Based on seismometer readings of small quakes that occurred Tuesday and Wednesday, Mr. Seeber and another Lamont-Doherty seismologist, John G. Armbruster, think they are close to pinning down the source of the recent shocks.
They probably originated about three-quarters of a mile northwest of the intersection of Route 32 and U.S. 29, in the Clemens Crossing neighborhood, Mr. Seeber said.
He said the fracture, or fault, causing the earthquakes is shallow by geologic standards -- about 1,300 feet to 1.2 miles underground.
Earlier reports from the United States Geological Survey estimated the depth of the quakes at 3 miles.
The shallow fault, Mr. Seeber said, explains why residents of Columbia reported feeling tiny shocks in the 1.0 to 2.0 range. Such quakes normally go unnoticed when they occur deep in the ground.
The scientist said the series of shocks may have begun before March 10, when the first one was recorded. Several residents reported feeling earlier ground movement, he said, and they "sound like good reports."

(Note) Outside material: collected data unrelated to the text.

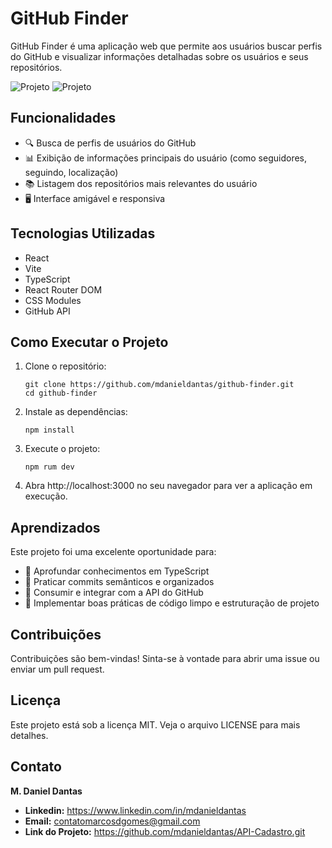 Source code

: # GitHub Finder

GitHub Finder é uma aplicação web que permite aos usuários buscar perfis do GitHub e visualizar informações detalhadas sobre os usuários e seus repositórios.

![Projeto](/ImgDesktopSiteTela1.jpg)
![Projeto](/ImgDesktopSiteTela2.jpg)

## Funcionalidades

- 🔍 Busca de perfis de usuários do GitHub
- 📊 Exibição de informações principais do usuário (como seguidores, seguindo, localização)
- 📚 Listagem dos repositórios mais relevantes do usuário
- 🖥️ Interface amigável e responsiva

## Tecnologias Utilizadas

- React
- Vite
- TypeScript
- React Router DOM
- CSS Modules
- GitHub API

## Como Executar o Projeto

1. Clone o repositório:

    ```terminal
    git clone https://github.com/mdanieldantas/github-finder.git
    cd github-finder
    ```

2. Instale as dependências:

    ```terminal
    npm install
    ```

3. Execute o projeto:

    ```terminal
    npm rum dev
    ```

4. Abra http://localhost:3000 no seu navegador para ver a aplicação em execução.

## Aprendizados

Este projeto foi uma excelente oportunidade para:

- 🔷 Aprofundar conhecimentos em TypeScript
- 🔷 Praticar commits semânticos e organizados
- 🔷 Consumir e integrar com a API do GitHub
- 🔷 Implementar boas práticas de código limpo e estruturação de projeto

## Contribuições

Contribuições são bem-vindas! Sinta-se à vontade para abrir uma issue ou enviar um pull request.

## Licença

Este projeto está sob a licença MIT. Veja o arquivo LICENSE para mais detalhes.

## Contato

**M. Daniel Dantas**

- **Linkedin:** https://www.linkedin.com/in/mdanieldantas
- **Email:** contatomarcosdgomes@gmail.com
- **Link do Projeto:** https://github.com/mdanieldantas/API-Cadastro.git
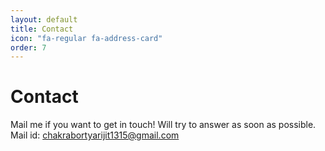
 ```yaml
---
layout: default
title: Contact
icon: "fa-regular fa-address-card"
order: 7
---
```


<link rel="stylesheet" href="../academicons-1.9.4/css/academicons.css"/>
<link rel="stylesheet" href="../assets/css/tempCSS.css"/>
<script src="https://kit.fontawesome.com/f3d052e4c8.js" crossorigin="anonymous"></script>


# Contact


Mail me if you want to get in touch! Will try to answer as soon as possible.
<br/>
Mail id: chakrabortyarijit1315@gmail.com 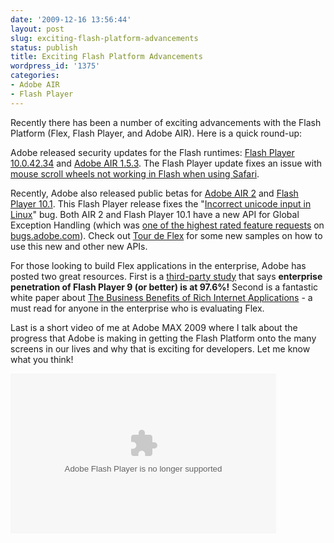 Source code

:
 ```yaml
---
date: '2009-12-16 13:56:44'
layout: post
slug: exciting-flash-platform-advancements
status: publish
title: Exciting Flash Platform Advancements
wordpress_id: '1375'
categories:
- Adobe AIR
- Flash Player
---
```


Recently there has been a number of exciting advancements with the Flash Platform (Flex, Flash Player, and Adobe AIR).  Here is a quick round-up:

Adobe released security updates for the Flash runtimes: [Flash Player 10.0.42.34](http://www.adobe.com/go/gntray_dl_getflashplayer) and [Adobe AIR 1.5.3](http://www.adobe.com/go/gntray_dl_getair).  The Flash Player update fixes an issue with [mouse scroll wheels not working in Flash when using Safari](http://bugs.adobe.com/jira/browse/FP-503).

Recently, Adobe also released public betas for [Adobe AIR 2](http://labs.adobe.com/technologies/air2/) and [Flash Player 10.1](http://labs.adobe.com/downloads/flashplayer10.html).  This Flash Player release fixes the "[Incorrect unicode input in Linux](http://bugs.adobe.com/jira/browse/FP-40)" bug.  Both AIR 2 and Flash Player 10.1 have a new API for Global Exception Handling (which was [one of the highest rated feature requests](http://bugs.adobe.com/jira/browse/FP-444) on [bugs.adobe.com](http://bugs.adobe.com)).  Check out [Tour de Flex](http://flex.org/tour) for some new samples on how to use this new and other new APIs.

For those looking to build Flex applications in the enterprise, Adobe has posted two great resources.  First is a [third-party study](http://www.adobe.com/products/player_census/flashplayer/enterprise_penetration.html) that says **enterprise penetration of Flash Player 9 (or better) is at 97.6%!**  Second is a fantastic white paper about [The Business Benefits of Rich Internet Applications](http://www.flashforbiz.com/Index.asp) - a must read for anyone in the enterprise who is evaluating Flex.

Last is a short video of me at Adobe MAX 2009 where I talk about the progress that Adobe is making in getting the Flash Platform onto the many screens in our lives and why that is exciting for developers.  Let me know what you think!

<object width="425" height="256"><param name="movie" value="http://images.tv.adobe.com//swf/player.swf"></param><param name="allowFullScreen" value="true"></param><param name="allowscriptaccess" value="always"></param><param name="FlashVars" value="fileID=4141&context=76&embeded=true&environment=production"></param><embed src="http://images.tv.adobe.com//swf/player.swf" flashvars="fileID=4141&context=76&embeded=true&environment=production" type="application/x-shockwave-flash" allowscriptaccess="always" allowfullscreen="true" width="425" height="256"></embed></object>
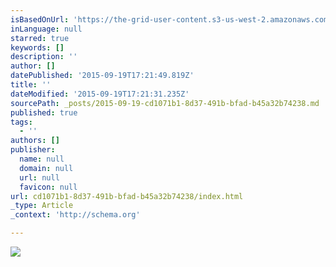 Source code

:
 ```yaml
---
isBasedOnUrl: 'https://the-grid-user-content.s3-us-west-2.amazonaws.com/fb14e2b0-aff2-4b27-a5da-8f0b21be5ff7.jpg'
inLanguage: null
starred: true
keywords: []
description: ''
author: []
datePublished: '2015-09-19T17:21:49.819Z'
title: ''
dateModified: '2015-09-19T17:21:31.235Z'
sourcePath: _posts/2015-09-19-cd1071b1-8d37-491b-bfad-b45a32b74238.md
published: true
tags:
  - ''
authors: []
publisher:
  name: null
  domain: null
  url: null
  favicon: null
url: cd1071b1-8d37-491b-bfad-b45a32b74238/index.html
_type: Article
_context: 'http://schema.org'

---
```

![](https://the-grid-user-content.s3-us-west-2.amazonaws.com/fb14e2b0-aff2-4b27-a5da-8f0b21be5ff7.jpg) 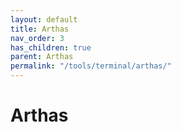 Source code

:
 ```yaml
---
layout: default
title: Arthas
nav_order: 3
has_children: true
parent: Arthas
permalink: "/tools/terminal/arthas/"
---
```


# Arthas
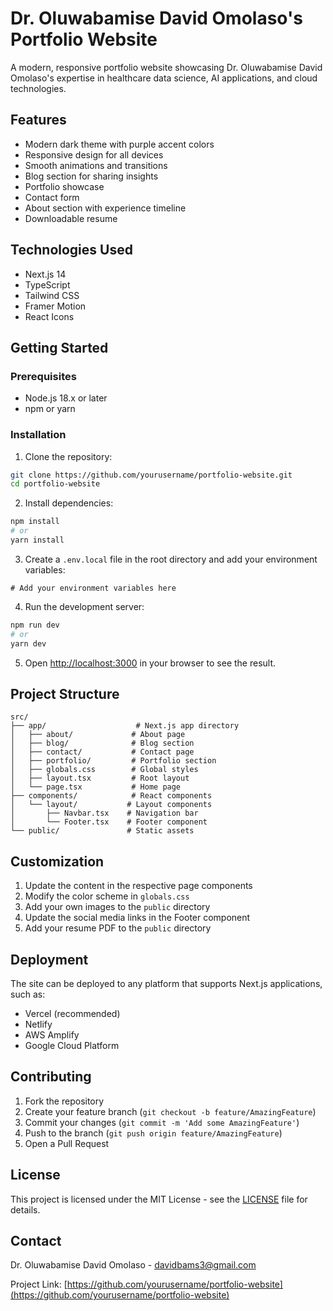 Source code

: # Dr. Oluwabamise David Omolaso's Portfolio Website

A modern, responsive portfolio website showcasing Dr. Oluwabamise David Omolaso's expertise in healthcare data science, AI applications, and cloud technologies.

## Features

- Modern dark theme with purple accent colors
- Responsive design for all devices
- Smooth animations and transitions
- Blog section for sharing insights
- Portfolio showcase
- Contact form
- About section with experience timeline
- Downloadable resume

## Technologies Used

- Next.js 14
- TypeScript
- Tailwind CSS
- Framer Motion
- React Icons

## Getting Started

### Prerequisites

- Node.js 18.x or later
- npm or yarn

### Installation

1. Clone the repository:

```bash
git clone https://github.com/yourusername/portfolio-website.git
cd portfolio-website
```

2. Install dependencies:

```bash
npm install
# or
yarn install
```

3. Create a `.env.local` file in the root directory and add your environment variables:

```env
# Add your environment variables here
```

4. Run the development server:

```bash
npm run dev
# or
yarn dev
```

5. Open [http://localhost:3000](http://localhost:3000) in your browser to see the result.

## Project Structure

```
src/
├── app/                    # Next.js app directory
│   ├── about/             # About page
│   ├── blog/              # Blog section
│   ├── contact/           # Contact page
│   ├── portfolio/         # Portfolio section
│   ├── globals.css        # Global styles
│   ├── layout.tsx         # Root layout
│   └── page.tsx           # Home page
├── components/            # React components
│   └── layout/           # Layout components
│       ├── Navbar.tsx    # Navigation bar
│       └── Footer.tsx    # Footer component
└── public/               # Static assets
```

## Customization

1. Update the content in the respective page components
2. Modify the color scheme in `globals.css`
3. Add your own images to the `public` directory
4. Update the social media links in the Footer component
5. Add your resume PDF to the `public` directory

## Deployment

The site can be deployed to any platform that supports Next.js applications, such as:

- Vercel (recommended)
- Netlify
- AWS Amplify
- Google Cloud Platform

## Contributing

1. Fork the repository
2. Create your feature branch (`git checkout -b feature/AmazingFeature`)
3. Commit your changes (`git commit -m 'Add some AmazingFeature'`)
4. Push to the branch (`git push origin feature/AmazingFeature`)
5. Open a Pull Request

## License

This project is licensed under the MIT License - see the [LICENSE](LICENSE) file for details.

## Contact

Dr. Oluwabamise David Omolaso - [davidbams3@gmail.com](mailto:davidbams3@gmail.com)

Project Link: [https://github.com/yourusername/portfolio-website](https://github.com/yourusername/portfolio-website)
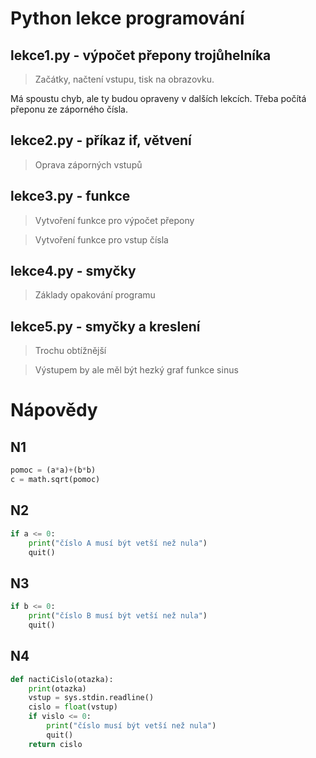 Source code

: # Python lekce programování

## lekce1.py - výpočet přepony trojůhelníka
> Začátky, načtení vstupu, tisk na obrazovku.

Má spoustu chyb, ale ty budou opraveny v dalších lekcích.
Třeba počítá přeponu ze záporného čísla.

## lekce2.py - příkaz if, větvení
> Oprava záporných vstupů

## lekce3.py - funkce
> Vytvoření funkce pro výpočet přepony

> Vytvoření funkce pro vstup čísla

## lekce4.py - smyčky 
> Základy opakování programu


## lekce5.py - smyčky a kreslení
> Trochu obtížnější

> Výstupem by ale měl být hezký graf funkce sinus

# Nápovědy
## N1
```py
pomoc = (a*a)+(b*b)
c = math.sqrt(pomoc)
```

## N2
```py
if a <= 0:
    print("číslo A musí být vetší než nula")
    quit()
```

## N3
```py
if b <= 0:
    print("číslo B musí být vetší než nula")
    quit()
```

## N4
```py
def nactiCislo(otazka):
    print(otazka)
    vstup = sys.stdin.readline()
    cislo = float(vstup)
    if vislo <= 0:
        print("číslo musí být vetší než nula")
        quit()
    return cislo
```

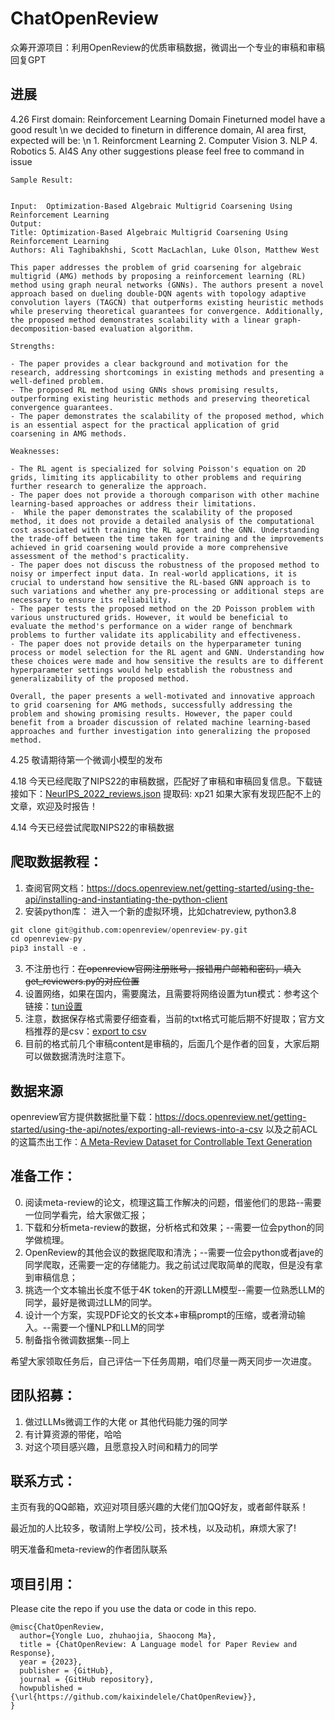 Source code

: # ChatOpenReview
众筹开源项目：利用OpenReview的优质审稿数据，微调出一个专业的审稿和审稿回复GPT

## 进展

4.26 First domain: Reinforcement Learning Domain Fineturned model have a good result
     \n we decided to fineturn in difference domain, AI area first, expected will be:
          \n 1. Reinforcment Learning
          2. Computer Vision
          3. NLP
          4. Robotics
          5. AI4S
     Any other suggestions please feel free to command in issue
     
```  
Sample Result:


Input:  Optimization-Based Algebraic Multigrid Coarsening Using Reinforcement Learning
Output: 
Title: Optimization-Based Algebraic Multigrid Coarsening Using Reinforcement Learning
Authors: Ali Taghibakhshi, Scott MacLachlan, Luke Olson, Matthew West

This paper addresses the problem of grid coarsening for algebraic multigrid (AMG) methods by proposing a reinforcement learning (RL) method using graph neural networks (GNNs). The authors present a novel approach based on dueling double-DQN agents with topology adaptive convolution layers (TAGCN) that outperforms existing heuristic methods while preserving theoretical guarantees for convergence. Additionally, the proposed method demonstrates scalability with a linear graph-decomposition-based evaluation algorithm.

Strengths:

- The paper provides a clear background and motivation for the research, addressing shortcomings in existing methods and presenting a well-defined problem.
- The proposed RL method using GNNs shows promising results, outperforming existing heuristic methods and preserving theoretical convergence guarantees.
- The paper demonstrates the scalability of the proposed method, which is an essential aspect for the practical application of grid coarsening in AMG methods.

Weaknesses:

- The RL agent is specialized for solving Poisson's equation on 2D grids, limiting its applicability to other problems and requiring further research to generalize the approach.
- The paper does not provide a thorough comparison with other machine learning-based approaches or address their limitations.
-  While the paper demonstrates the scalability of the proposed method, it does not provide a detailed analysis of the computational cost associated with training the RL agent and the GNN. Understanding the trade-off between the time taken for training and the improvements achieved in grid coarsening would provide a more comprehensive assessment of the method's practicality.
- The paper does not discuss the robustness of the proposed method to noisy or imperfect input data. In real-world applications, it is crucial to understand how sensitive the RL-based GNN approach is to such variations and whether any pre-processing or additional steps are necessary to ensure its reliability.
- The paper tests the proposed method on the 2D Poisson problem with various unstructured grids. However, it would be beneficial to evaluate the method's performance on a wider range of benchmark problems to further validate its applicability and effectiveness.
- The paper does not provide details on the hyperparameter tuning process or model selection for the RL agent and GNN. Understanding how these choices were made and how sensitive the results are to different hyperparameter settings would help establish the robustness and generalizability of the proposed method.

Overall, the paper presents a well-motivated and innovative approach to grid coarsening for AMG methods, successfully addressing the problem and showing promising results. However, the paper could benefit from a broader discussion of related machine learning-based approaches and further investigation into generalizing the proposed method.

```

4.25 敬请期待第一个微调小模型的发布

4.18 今天已经爬取了NIPS22的审稿数据，匹配好了审稿和审稿回复信息。下载链接如下：[NeurIPS_2022_reviews.json](https://www.aliyundrive.com/s/hqKrKxeUw5S) 提取码: xp21
如果大家有发现匹配不上的文章，欢迎及时报告！

4.14 今天已经尝试爬取NIPS22的审稿数据

## 爬取数据教程：
1. 查阅官网文档：https://docs.openreview.net/getting-started/using-the-api/installing-and-instantiating-the-python-client
2. 安装python库：
进入一个新的虚拟环境，比如chatreview, python3.8
```python
git clone git@github.com:openreview/openreview-py.git
cd openreview-py
pip3 install -e .
```
3. 不注册也行：~~在openreview官网注册账号，报错用户邮箱和密码，填入get_reviewers.py的对应位置~~
4. 设置网络，如果在国内，需要魔法，且需要将网络设置为tun模式：参考这个链接：[tun设置](https://github.com/kaixindelele/chatpaper#%E4%B8%80%E4%BB%A5%E8%84%9A%E6%9C%AC%E6%96%B9%E5%BC%8F%E8%BF%90%E8%A1%8C)
5. 注意，数据保存格式需要仔细查看，当前的txt格式可能后期不好提取；官方文档推荐的是csv：[export to csv](https://docs.openreview.net/getting-started/using-the-api/notes/exporting-all-reviews-into-a-csv)
6. 目前的格式前几个审稿content是审稿的，后面几个是作者的回复，大家后期可以做数据清洗时注意下。

## 数据来源
openreview官方提供数据批量下载：https://docs.openreview.net/getting-started/using-the-api/notes/exporting-all-reviews-into-a-csv
以及之前ACL的这篇杰出工作：[A Meta-Review Dataset for Controllable Text Generation](https://github.com/Shen-Chenhui/MReD)

## 准备工作：
0. 阅读meta-review的论文，梳理这篇工作解决的问题，借鉴他们的思路--需要一位同学看完，给大家做汇报；
1. 下载和分析meta-review的数据，分析格式和效果；--需要一位会python的同学做梳理。 
2. OpenReview的其他会议的数据爬取和清洗；--需要一位会python或者jave的同学爬取，还需要一定的存储能力。我之前试过爬取简单的爬取，但是没有拿到审稿信息；
3. 挑选一个文本输出长度不低于4K token的开源LLM模型--需要一位熟悉LLM的同学，最好是微调过LLM的同学。
4. 设计一个方案，实现PDF论文的长文本+审稿prompt的压缩，或者滑动输入。--需要一个懂NLP和LLM的同学
5. 制备指令微调数据集--同上

希望大家领取任务后，自己评估一下任务周期，咱们尽量一两天同步一次进度。


## 团队招募：
1. 做过LLMs微调工作的大佬 or 其他代码能力强的同学
2. 有计算资源的带佬，哈哈
3. 对这个项目感兴趣，且愿意投入时间和精力的同学

## 联系方式：
主页有我的QQ邮箱，欢迎对项目感兴趣的大佬们加QQ好友，或者邮件联系！

最近加的人比较多，敬请附上学校/公司，技术栈，以及动机，麻烦大家了!

明天准备和meta-review的作者团队联系


## 项目引用：
Please cite the repo if you use the data or code in this repo.

```
@misc{ChatOpenReview,
  author={Yongle Luo, zhuhaojia, Shaocong Ma},
  title = {ChatOpenReview: A Language model for Paper Review and Response},
  year = {2023},
  publisher = {GitHub},
  journal = {GitHub repository},
  howpublished = {\url{https://github.com/kaixindelele/ChatOpenReview}},
}
```
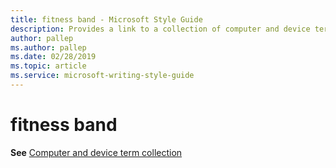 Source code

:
 ```yaml
---
title: fitness band - Microsoft Style Guide
description: Provides a link to a collection of computer and device terms along with their appropriate usage including 'fitness band'.
author: pallep
ms.author: pallep
ms.date: 02/28/2019
ms.topic: article
ms.service: microsoft-writing-style-guide
---
```


# fitness band

**See** [Computer and device term collection](~/a-z-word-list-term-collections/term-collections/computer-device-terms.md)
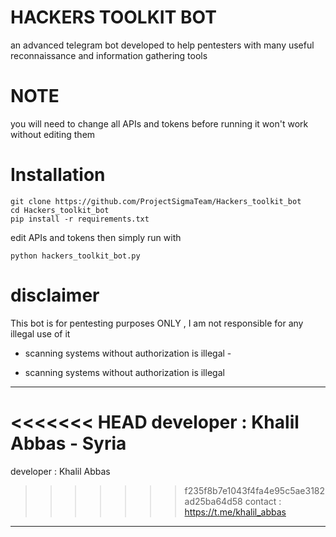 # HACKERS TOOLKIT BOT

an advanced telegram bot developed to help pentesters with many useful reconnaissance and information gathering tools

# NOTE 
you will need to change all APIs and tokens before running
it won't work without editing them


# Installation

```
git clone https://github.com/ProjectSigmaTeam/Hackers_toolkit_bot
cd Hackers_toolkit_bot
pip install -r requirements.txt
```
edit APIs and tokens then simply run with
```
python hackers_toolkit_bot.py
```




# disclaimer
This bot is for pentesting purposes ONLY , I am not responsible for any illegal use of it


- scanning systems without authorization is illegal -


* scanning systems without authorization is illegal

**************************************

<<<<<<< HEAD
developer : Khalil Abbas - Syria
=======
developer : Khalil Abbas

>>>>>>> f235f8b7e1043f4fa4e95c5ae3182ad25ba64d58
contact : https://t.me/khalil_abbas

**************************************
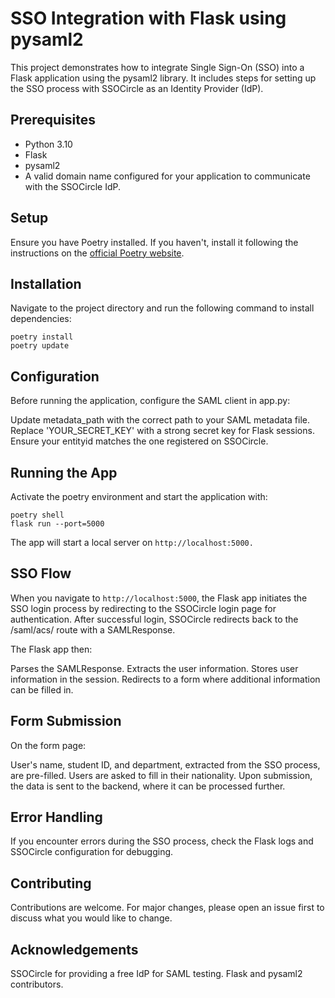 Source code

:# SSO Integration with Flask using pysaml2

This project demonstrates how to integrate Single Sign-On (SSO) into a Flask application using the pysaml2 library. It includes steps for setting up the SSO process with SSOCircle as an Identity Provider (IdP).

## Prerequisites

- Python 3.10
- Flask
- pysaml2
- A valid domain name configured for your application to communicate with the SSOCircle IdP.

## Setup

Ensure you have Poetry installed. If you haven't, install it following the instructions on the [official Poetry website](https://python-poetry.org/docs/).

## Installation

Navigate to the project directory and run the following command to install dependencies:

```
poetry install
poetry update
```

## Configuration
Before running the application, configure the SAML client in app.py:

Update metadata_path with the correct path to your SAML metadata file.
Replace 'YOUR_SECRET_KEY' with a strong secret key for Flask sessions.
Ensure your entityid matches the one registered on SSOCircle.

## Running the App
Activate the poetry environment and start the application with:

```
poetry shell
flask run --port=5000
```

The app will start a local server on `http://localhost:5000.`

## SSO Flow
When you navigate to `http://localhost:5000`, the Flask app initiates the SSO login process by redirecting to the SSOCircle login page for authentication. After successful login, SSOCircle redirects back to the /saml/acs/ route with a SAMLResponse.

The Flask app then:

Parses the SAMLResponse.
Extracts the user information.
Stores user information in the session.
Redirects to a form where additional information can be filled in.

## Form Submission
On the form page:

User's name, student ID, and department, extracted from the SSO process, are pre-filled.
Users are asked to fill in their nationality.
Upon submission, the data is sent to the backend, where it can be processed further.

## Error Handling
If you encounter errors during the SSO process, check the Flask logs and SSOCircle configuration for debugging.

## Contributing
Contributions are welcome. For major changes, please open an issue first to discuss what you would like to change.

## Acknowledgements
SSOCircle for providing a free IdP for SAML testing.
Flask and pysaml2 contributors.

Measurements with Lamont-Doherty's network of seven seismometers have been consistent with his "working hypotheses" that the recent quakes come from a fault linked to an enormous igneous dike, Mr. Seeber said.
The feature is a long, narrow ridge of rock that formed after molten material forced its way up through cracks in the surrounding crust 170 million years ago, when the Atlantic Ocean was opening as the continents drifted apart.
The underground ridge, he said, probably extends to near Lancaster, Pa. It is thought to be the source of an earthquake there on Easter Sunday 1984, which registered 4.1 on the Richter scale.
Mr. Seeber said that the Columbia area could now return to its seismic slumber "for 100 years." But no one can be sure.
The series of earthquakes has also raised, slightly, the odds that a stronger earthquake might occur.
Before, he said, the risk was "very, very, very low. Now it's just very low."